Re: Well Behaved RDF - Taming Blank Nodes, etc.

On 19 Dec 2012, at 20:14, Steve Harris <steve.harris@garlik.com> wrote:

> On 19 Dec 2012, at 18:27, Henry Story wrote:
>> 
>> On 19 Dec 2012, at 19:10, Steve Harris <steve.harris@garlik.com> wrote:
>> 
>>> On 2012-12-19, at 17:50, Henry Story wrote:
>>>> 
>>>> On 19 Dec 2012, at 18:43, Steve Harris <steve.harris@garlik.com> wrote:
>>>> 
>>>>> On 2012-12-19, at 16:36, Lee Feigenbaum wrote:
>>>>>>> Henry Story Wrote:
>>>>>>> In any case otherwise you end up with names that are just complicated blank nodes, and you
>>>>>>> then have exactly the same problem as blank nodes, except you just end up growning and
>>>>>>> growing your names as you go along.
>>>>>> 
>>>>>> Well, except they don't have the same problems as blank nodes: UUID URIs are stable from one query to the next and can be linked to and referenced across document/database-context.
>>>>> 
>>>>> Yes, this is the key problem with bNodes, which means you have to be /really/ careful about how and when you use them.
>>>> 
>>>> No, its' the opposite. This is a key problem with UUIDs as I argued in my later mail
>>>> http://lists.w3.org/Archives/Public/semantic-web/2012Dec/0097.html
>>> 
>>> Yes, but I don't buy your arguments.
>>> 
>>> You can't "prove" that you "created" some http: URI either, unless the document is signed by an unrevoked key, and that works just as well for any kind of URI.
>> 
>> The point is that there is a way one can come to agree what the definition of a term means for http
>> URIs. You GET it.
> 
> As Lee says below, you can GET some UUID-based URIs too.
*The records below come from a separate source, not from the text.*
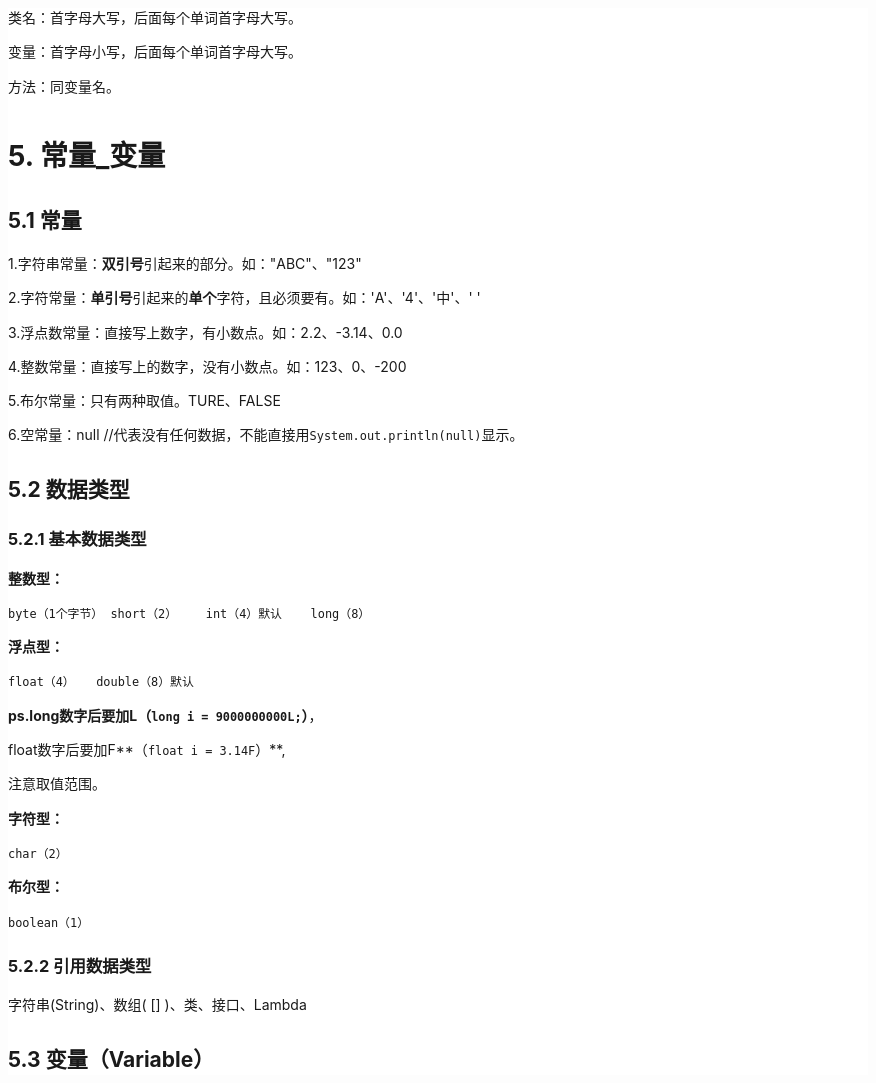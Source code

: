 类名：首字母大写，后面每个单词首字母大写。

变量：首字母小写，后面每个单词首字母大写。

方法：同变量名。



# 5. 常量_变量

## 5.1 常量

1.字符串常量：**双引号**引起来的部分。如："ABC"、"123"

2.字符常量：**单引号**引起来的**单个**字符，且必须要有。如：'A'、'4'、'中'、' '

3.浮点数常量：直接写上数字，有小数点。如：2.2、-3.14、0.0

4.整数常量：直接写上的数字，没有小数点。如：123、0、-200

5.布尔常量：只有两种取值。TURE、FALSE

6.空常量：null   //代表没有任何数据，不能直接用`System.out.println(null)`显示。



## 5.2 数据类型

### 5.2.1 基本数据类型

**整数型：**

`byte（1个字节）	short（2）	int（4）默认	long（8）`  

**浮点型：**

`float（4）	double（8）默认`

**ps.**long数字后要加L**（`long i = 9000000000L;`）**，

float数字后要加F**（`float i = 3.14F`）**,

注意取值范围。

**字符型：**

`char（2）`

**布尔型：**

`boolean（1）`



### 5.2.2 引用数据类型

字符串(String)、数组( [] )、类、接口、Lambda



## 5.3 变量（Variable）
yes, and in that case there is a very clear difference between a bnode and a http URI containing
a UUID. In the case of an http URI the client may be tempted to dereference the http URI in order
to find its meaning. In the case of bnodes that idea would not be possible.

In the urn:uuid:... case it is not possible either to dereference it, but then one has another problem....

> 
>> There really is no way to do so for a UUID. If two people dispute the meaning of the term, there is no
>> way you can come to decide on who was right to use it that way, since either could have come
>> to mint it. But next, even if you really worked hard on it, how would you know what the meaning
>> of the term was? 
>> 
>> And all of that needs to be put into context of what a machine can do reasonably easily. Whatever
>> the proof procedure for finding the meaning of a UUID is it's not something that is going to be doable
>> automatically. It would require expert police officers, inquisitions, highly specialised teams to work
>> out what is what in there, with access to hardware etc…
> 
> I agree with this bit, but I don't think a machine can reasonably easily resolve  a dispute about the meaning of a dereferencable URI, just by dereferencing it, and doing some computation on the result.
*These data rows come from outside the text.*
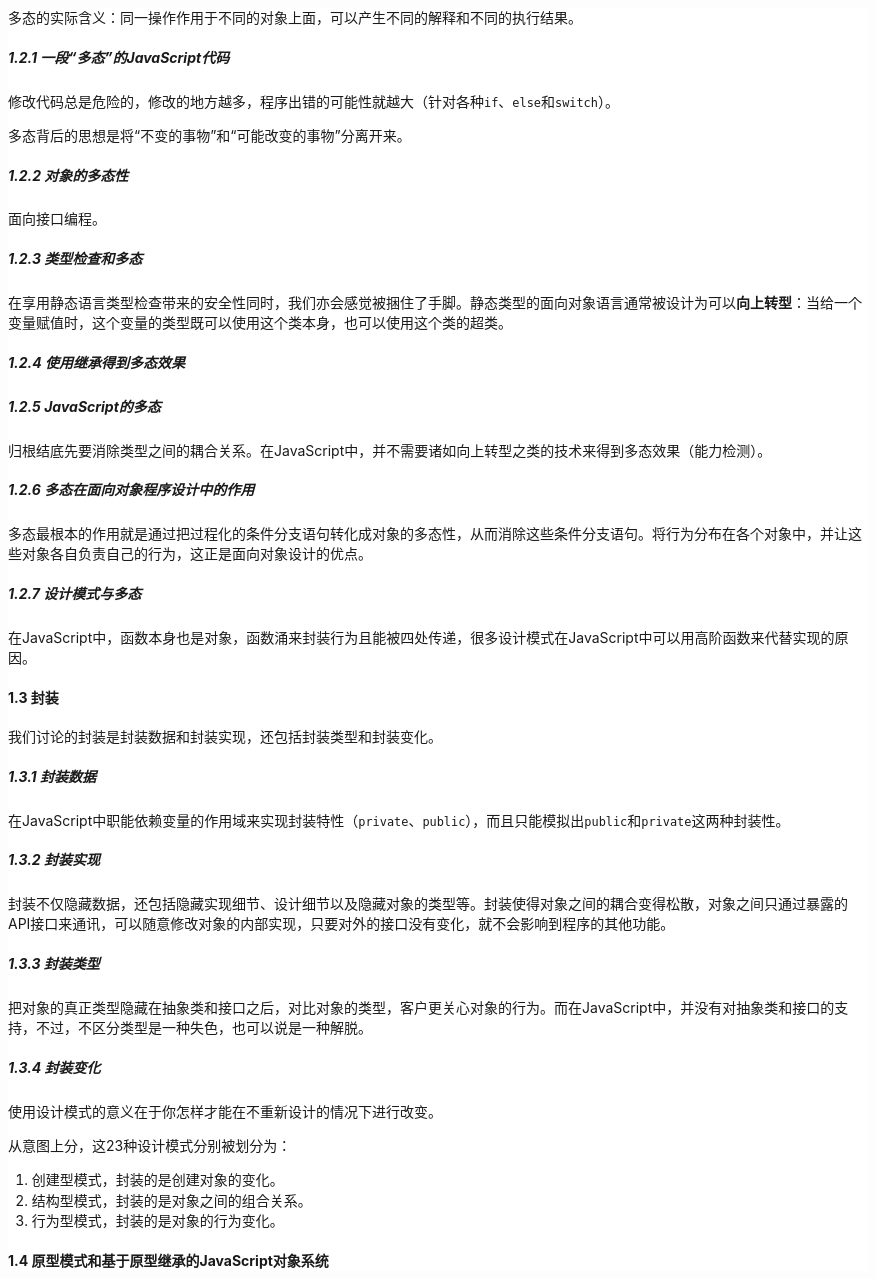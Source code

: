 多态的实际含义：同一操作作用于不同的对象上面，可以产生不同的解释和不同的执行结果。

##### 1.2.1 一段“多态”的JavaScript代码

修改代码总是危险的，修改的地方越多，程序出错的可能性就越大（针对各种`if`、`else`和`switch`）。

多态背后的思想是将“不变的事物”和“可能改变的事物”分离开来。

##### 1.2.2 对象的多态性

面向接口编程。

##### 1.2.3 类型检查和多态

在享用静态语言类型检查带来的安全性同时，我们亦会感觉被捆住了手脚。静态类型的面向对象语言通常被设计为可以**向上转型**：当给一个变量赋值时，这个变量的类型既可以使用这个类本身，也可以使用这个类的超类。

##### 1.2.4 使用继承得到多态效果

##### 1.2.5 JavaScript的多态

归根结底先要消除类型之间的耦合关系。在JavaScript中，并不需要诸如向上转型之类的技术来得到多态效果（能力检测）。

##### 1.2.6 多态在面向对象程序设计中的作用

多态最根本的作用就是通过把过程化的条件分支语句转化成对象的多态性，从而消除这些条件分支语句。将行为分布在各个对象中，并让这些对象各自负责自己的行为，这正是面向对象设计的优点。

##### 1.2.7 设计模式与多态

在JavaScript中，函数本身也是对象，函数涌来封装行为且能被四处传递，很多设计模式在JavaScript中可以用高阶函数来代替实现的原因。

#### 1.3 封装

我们讨论的封装是封装数据和封装实现，还包括封装类型和封装变化。

##### 1.3.1 封装数据

在JavaScript中职能依赖变量的作用域来实现封装特性（`private`、`public`），而且只能模拟出`public`和`private`这两种封装性。

##### 1.3.2 封装实现

封装不仅隐藏数据，还包括隐藏实现细节、设计细节以及隐藏对象的类型等。封装使得对象之间的耦合变得松散，对象之间只通过暴露的API接口来通讯，可以随意修改对象的内部实现，只要对外的接口没有变化，就不会影响到程序的其他功能。

##### 1.3.3 封装类型

把对象的真正类型隐藏在抽象类和接口之后，对比对象的类型，客户更关心对象的行为。而在JavaScript中，并没有对抽象类和接口的支持，不过，不区分类型是一种失色，也可以说是一种解脱。

##### 1.3.4 封装变化

使用设计模式的意义在于你怎样才能在不重新设计的情况下进行改变。

从意图上分，这23种设计模式分别被划分为：

1. 创建型模式，封装的是创建对象的变化。
2. 结构型模式，封装的是对象之间的组合关系。
3. 行为型模式，封装的是对象的行为变化。

#### 1.4 原型模式和基于原型继承的JavaScript对象系统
That is what WebID is based on. It is *because* you can dereference an HTTP URI that the proof procedure shown in http://webid.info/spec/ works, that you can find the public key of the user, and that you can the proove that the user is indeed who he claims to be.

> I'd love to be proved wrong though. The signed doc case is reasonably easy - as long as you trust the veracity of the private key (it's all degrees of trust). It's still just a claim though.

I am not sure how a signed doc is related to the urn:uuid. You could use .onion URLs with Tor or .garlic URL which I think contain a public key in the URL. In that case you have a proof procedure that works without DNS.

> 
> Noting stops someone (well, some legal and technical issues!) from publishing data from your domain, using "your" URIs, it would be very hard for a machine to tell that someone had done that. It's unlikely in 2012, but far more likely to happen than a UUID clash.

yes, but say you copied Tim Berners Lees Profile word for word with relative URLs to your space,
then the URLs would be different. If you copied it over in NTRiples format, keeping the URIs the
same, then people would derference the document on the w3c web site.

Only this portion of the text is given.